> **REQUIRED WORK**
I'd like every record given again exactly, please.

Segment Open

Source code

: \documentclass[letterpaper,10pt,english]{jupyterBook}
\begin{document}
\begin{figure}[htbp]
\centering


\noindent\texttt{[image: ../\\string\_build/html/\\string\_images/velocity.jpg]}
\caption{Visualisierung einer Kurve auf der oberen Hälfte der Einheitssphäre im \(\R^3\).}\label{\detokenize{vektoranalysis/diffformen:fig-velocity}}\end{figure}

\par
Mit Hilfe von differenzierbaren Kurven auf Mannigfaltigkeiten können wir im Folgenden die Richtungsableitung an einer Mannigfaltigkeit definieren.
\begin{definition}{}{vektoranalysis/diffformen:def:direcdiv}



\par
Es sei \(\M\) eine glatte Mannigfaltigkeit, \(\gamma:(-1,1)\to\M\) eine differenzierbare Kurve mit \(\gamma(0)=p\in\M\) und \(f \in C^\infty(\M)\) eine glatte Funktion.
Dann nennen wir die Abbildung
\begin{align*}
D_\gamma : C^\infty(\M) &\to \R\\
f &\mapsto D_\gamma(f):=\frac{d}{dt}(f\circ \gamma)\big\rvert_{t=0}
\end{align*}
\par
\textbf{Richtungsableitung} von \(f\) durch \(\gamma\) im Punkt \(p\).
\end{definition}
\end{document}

Segment Closed

> **RESULT**
Source code

: \documentclass[letterpaper,10pt,english]{jupyterBook}
\begin{document}
\begin{figure}[htbp]
\centering


\noindent\texttt{[image: ../\\string\_build/html/\\string\_images/velocity.jpg]}
\caption{Visualisierung einer Kurve auf der oberen Hälfte der Einheitssphäre im \(\R^3\).}\label{\detokenize{vektoranalysis/diffformen:fig-velocity}}\end{figure}

\par
Mit Hilfe von differenzierbaren Kurven auf Mannigfaltigkeiten können wir im Folgenden die Richtungsableitung an einer Mannigfaltigkeit definieren.
\begin{definition}{}{vektoranalysis/diffformen:def:direcdiv}



\par
Es sei \(\M\) eine glatte Mannigfaltigkeit, \(\gamma:(-1,1)\to\M\) eine differenzierbare Kurve mit \(\gamma(0)=p\in\M\) und \(f \in C^\infty(\M)\) eine glatte Funktion.
Dann nennen wir die Abbildung
\begin{align*}
D_\gamma : C^\infty(\M) &\to \R\\
f &\mapsto D_\gamma(f):=\frac{d}{dt}(f\circ \gamma)\big\rvert_{t=0}
\end{align*}
\par
\textbf{Richtungsableitung} von \(f\) durch \(\gamma\) im Punkt \(p\).
\end{definition}
\end{document}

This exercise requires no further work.